[INFORMATION GIVEN]:

------------------------------------

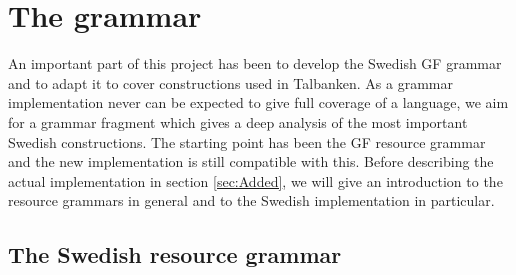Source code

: \documentclass{report}
\begin{document}
\chapter{The grammar}
\label{sec:prog.grammar}
An important part of this project has been to develop the Swedish GF grammar and
to adapt it to cover
constructions used in Talbanken. As a grammar implementation never can be
expected to give
full coverage of a language, we aim for a grammar fragment which gives a deep
analysis of the most important Swedish constructions.
The starting point has been the GF resource grammar and the new implementation is
still compatible with this.
Before describing the actual implementation in section \ref{sec:Added}, we will give an introduction to the
resource grammars in general and to the Swedish implementation in particular.



\section{The Swedish resource grammar}
\label{sec:swegf}
\end{document}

------------------------------------

[REQUIREMENT]:
Omit the pictures and repeat the rest of the listing verbatim.

[OUTPUT FOR THIS EXERCISE]:
Source code

: \documentclass{report}
\begin{document}
\chapter{The grammar}
\label{sec:prog.grammar}
An important part of this project has been to develop the Swedish GF grammar and
to adapt it to cover
constructions used in Talbanken. As a grammar implementation never can be
expected to give
full coverage of a language, we aim for a grammar fragment which gives a deep
analysis of the most important Swedish constructions.
The starting point has been the GF resource grammar and the new implementation is
still compatible with this.
Before describing the actual implementation in section \ref{sec:Added}, we will give an introduction to the
resource grammars in general and to the Swedish implementation in particular.



\section{The Swedish resource grammar}
\label{sec:swegf}
\end{document}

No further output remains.